Stored records:
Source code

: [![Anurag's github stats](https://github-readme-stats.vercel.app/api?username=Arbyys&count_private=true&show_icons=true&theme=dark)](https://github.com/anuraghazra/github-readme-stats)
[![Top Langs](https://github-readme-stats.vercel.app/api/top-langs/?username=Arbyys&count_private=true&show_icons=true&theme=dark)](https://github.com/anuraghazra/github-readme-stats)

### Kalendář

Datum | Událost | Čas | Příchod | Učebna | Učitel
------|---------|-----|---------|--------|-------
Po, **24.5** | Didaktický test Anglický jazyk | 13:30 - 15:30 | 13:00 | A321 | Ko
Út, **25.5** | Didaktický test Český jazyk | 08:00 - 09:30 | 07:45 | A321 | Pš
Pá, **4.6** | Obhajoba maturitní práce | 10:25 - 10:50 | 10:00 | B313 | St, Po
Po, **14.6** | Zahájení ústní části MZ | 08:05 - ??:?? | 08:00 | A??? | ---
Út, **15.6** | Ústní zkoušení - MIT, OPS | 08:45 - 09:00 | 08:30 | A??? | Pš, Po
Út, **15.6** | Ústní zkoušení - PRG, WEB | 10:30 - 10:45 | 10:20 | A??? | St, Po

Prompt: What you write must be the entries restated word for word, from the opening line through the one holding "Po, **14.6** |", with nothing else.

Result of this exercise:
Source code

: [![Anurag's github stats](https://github-readme-stats.vercel.app/api?username=Arbyys&count_private=true&show_icons=true&theme=dark)](https://github.com/anuraghazra/github-readme-stats)
[![Top Langs](https://github-readme-stats.vercel.app/api/top-langs/?username=Arbyys&count_private=true&show_icons=true&theme=dark)](https://github.com/anuraghazra/github-readme-stats)

### Kalendář

Datum | Událost | Čas | Příchod | Učebna | Učitel
------|---------|-----|---------|--------|-------
Po, **24.5** | Didaktický test Anglický jazyk | 13:30 - 15:30 | 13:00 | A321 | Ko
Út, **25.5** | Didaktický test Český jazyk | 08:00 - 09:30 | 07:45 | A321 | Pš
Pá, **4.6** | Obhajoba maturitní práce | 10:25 - 10:50 | 10:00 | B313 | St, Po
Po, **14.6** | Zahájení ústní části MZ | 08:05 - ??:?? | 08:00 | A??? | ---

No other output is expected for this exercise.